In the end, embassy officials decided to help her and put her on the first flight out of India. That night she flew to Rome and was then later taken on to Geneva. By the time the Soviets realised she was missing it was too late. Fearing Svetlana would become a political pawn in the Cold War, assassination plans were apparently drawn up but never enacted for fear that any attempt on her life would be too easily linked back to the Kremlin.

After weeks of deliberation, President Lyndon B. Johnson agreed to allow Svetlana to be brought to the U.S. on humanitarian grounds, although he requested she arrive with little fanfare, as relations between the two superpowers was at that point starting to cool down. His request was clearly ignored as her plane touched down in front of a crowd of gathering journalists.

Back in Moscow, Svetlana had left behind her two children who were then aged 21 and 16. Although she wrote them a lengthy letter upon arriving in the U.S., contact with them soon disappeared. The Kremlin declared Svetlana a traitor and a ‘tool of the CIA.’ She would later be stripped of her Soviet citizenship.

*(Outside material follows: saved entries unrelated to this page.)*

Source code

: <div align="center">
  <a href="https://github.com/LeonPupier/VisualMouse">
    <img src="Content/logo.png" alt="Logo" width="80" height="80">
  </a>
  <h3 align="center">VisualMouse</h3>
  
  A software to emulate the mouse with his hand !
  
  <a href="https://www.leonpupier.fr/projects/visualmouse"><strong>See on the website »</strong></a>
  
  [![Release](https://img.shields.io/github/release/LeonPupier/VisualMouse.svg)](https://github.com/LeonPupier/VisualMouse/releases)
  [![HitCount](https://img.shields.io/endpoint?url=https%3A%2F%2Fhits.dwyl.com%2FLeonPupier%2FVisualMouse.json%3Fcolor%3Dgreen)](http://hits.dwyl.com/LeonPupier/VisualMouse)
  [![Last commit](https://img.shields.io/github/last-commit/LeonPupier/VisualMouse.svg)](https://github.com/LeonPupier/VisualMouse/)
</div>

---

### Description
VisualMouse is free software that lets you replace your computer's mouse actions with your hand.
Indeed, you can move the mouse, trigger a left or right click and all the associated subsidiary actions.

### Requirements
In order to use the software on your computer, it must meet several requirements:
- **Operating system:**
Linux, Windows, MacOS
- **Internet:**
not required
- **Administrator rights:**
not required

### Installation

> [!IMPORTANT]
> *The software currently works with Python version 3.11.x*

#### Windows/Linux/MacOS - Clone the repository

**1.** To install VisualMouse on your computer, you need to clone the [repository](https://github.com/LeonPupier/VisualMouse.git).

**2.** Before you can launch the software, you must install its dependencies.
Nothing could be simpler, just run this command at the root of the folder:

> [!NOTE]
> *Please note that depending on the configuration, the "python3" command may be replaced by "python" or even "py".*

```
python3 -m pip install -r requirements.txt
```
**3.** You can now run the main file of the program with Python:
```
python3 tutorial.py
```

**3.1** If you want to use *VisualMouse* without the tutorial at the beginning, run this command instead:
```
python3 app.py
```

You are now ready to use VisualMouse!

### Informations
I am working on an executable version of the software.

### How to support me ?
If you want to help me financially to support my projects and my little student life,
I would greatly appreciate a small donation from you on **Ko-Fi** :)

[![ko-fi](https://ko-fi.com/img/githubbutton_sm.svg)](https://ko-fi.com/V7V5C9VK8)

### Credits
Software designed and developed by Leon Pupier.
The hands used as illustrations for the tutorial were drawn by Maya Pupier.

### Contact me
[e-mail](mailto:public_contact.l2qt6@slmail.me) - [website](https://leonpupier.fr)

Although Svetlana always denounced her father’s regime, she never believed he acted alone and felt that ‘many other people in our Politburo were responsible for terrible things for which only he was accused.’ One person in particular she believed caused a lot of the bloodshed that was attributed to her father was Stalin’s secret police chief Lavrentiy Beria.

At first, it seemed that Svetlana had embraced her new life in America. With high public interest in her story she published two memoirs about her time in Russia and her defection to the West. Her first book, Twenty Letters to a Friend was an international best seller. Svetlana soon found herself a millionaire, an American citizen and a wife of an American man, Wesley Peters who was an associate of famed architect Frank Lloyd Wright. In 1970, she changed her name again, this time to the more American sounding Lana Peters.

Like her previous three marriages, her time with Wesley didn’t last long but it did provide Svetlana with her third child, a daughter called Olga who was born in May 1971.

In the following years a series of bad financial decisions, along with charitable donations, left Svetlana almost broke. She became restless and began to constantly move around the country, never putting down roots for very long. According to her daughter, ‘Mom used to move around every year, sometimes twice in a year. She always had to be in a new place by November, when her mother died.’

By the early 80s Svetlana decided to move to England, in part to find a better school for Olga. It was there that her son back in Russia got in contact with her and in 1984 she and Olga moved back to the Motherland. With Stalin’s legacy undergoing somewhat of a rehabilitation, Soviet officials heralded her arrival home and declared it an even greater political coup than the time she had jumped ship. Svetlana herself denounced the U.S., stating that she’d not known ‘one single day’ of freedom in the West and that she’d been a pet of the CIA.

Life back in Soviet Russia was not what she had expected though. Contact with her son began to fade once again, her oldest daughter there refused to meet her and everywhere Svetlana and Olga went brought unwanted attention. ‘My greatest burden lay in the need of everyone to tell me “what a great man” my father was: some accompanied the words with tears, others with hugs and kisses.’

Within a year Svetlana requested to return to the U.S. and Soviet authorities granted her the wish on the basis that she ‘behave herself. By 1986, she and Olga once again found themselves back in the States and she quickly disavowed her previous anti-American statements. Although she would never find the normal life she so desperately craved, her life back in the U.S. was now at least away from public view.

In 2008, her son Iosif died of a heart attack and in 2011 Svetlana herself passed away from colon cancer in a nursing home in Wisconsin. She was 85 years old. ‘You can’t regret your fate,’ Svetlana once said, ‘although I do regret my mother didn’t marry a carpenter.’